Report on a visit to the Animal and Plant Quarantine Agency of South Korea and Seoul National University

Abstract

Duck viral hepatitis (DVH) is an important waterfowl disease, causing significant economic losses worldwide. The Animal Health Research Institute (AHRI) plans to apply for certification as a World Organization for Animal Health (OIE) reference laboratory for DVH. By visiting the College of Veterinary Medicine, Seoul National University and the Animal and Plant Quarantine Agency (QIA) of South Korea, we have learned essentials for the operation and maintenance of a OIE reference laboratory, and also realized the obligations and commissions of an OIE laboratory.

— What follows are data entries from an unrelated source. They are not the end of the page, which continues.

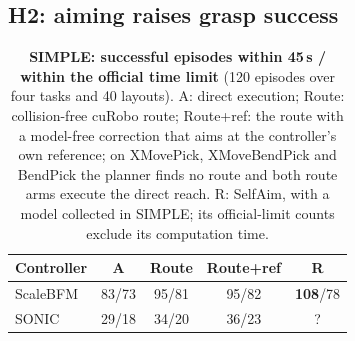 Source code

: \documentclass[conference]{IEEEtran}
\newcommand{\Ad}{\textsc{A}}       %
\newcommand{\Rr}{\textsc{R}}       %
\begin{document}
\subsection{H2: aiming raises grasp success}
\begin{table}[t]
\centering
\caption{\textbf{SIMPLE: successful episodes within 45\,s / within the official time limit} (120 episodes over four tasks and 40 layouts). \Ad: direct execution; Route: collision-free cuRobo route; Route+ref: the route with a model-free correction that aims at the controller's own reference; on XMovePick, XMoveBendPick and BendPick the planner finds no route and both route arms execute the direct reach. \Rr: SelfAim, with a model collected in SIMPLE; its official-limit counts exclude its computation time.}
\label{tab:simple}
\begin{tabular}{lcccc}
\toprule
Controller & \Ad & Route & Route+ref & \Rr \\
\midrule
ScaleBFM & 83/73 & 95/81 & 95/82 & \textbf{108}/78 \\
SONIC    & 29/18 & 34/20 & 36/23 & {\color{red}?} \\
\bottomrule
\end{tabular}
\end{table}
\end{document}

In addition, AHRI needs to enhance close cooperation with neighboring countries, and to further understand the epidemic situation of target diseases for an OIE laboratory. In addition to the hands-on experiences and technical exchanges learned from the OIE laboratory in South Korea, we had the opportunity to gain valuable insights into the international pandemic situation of DVH and built international cooperation during this trip. These are all extremely helpful for the OIE reference laboratory application and for further vaccine development at AHRI.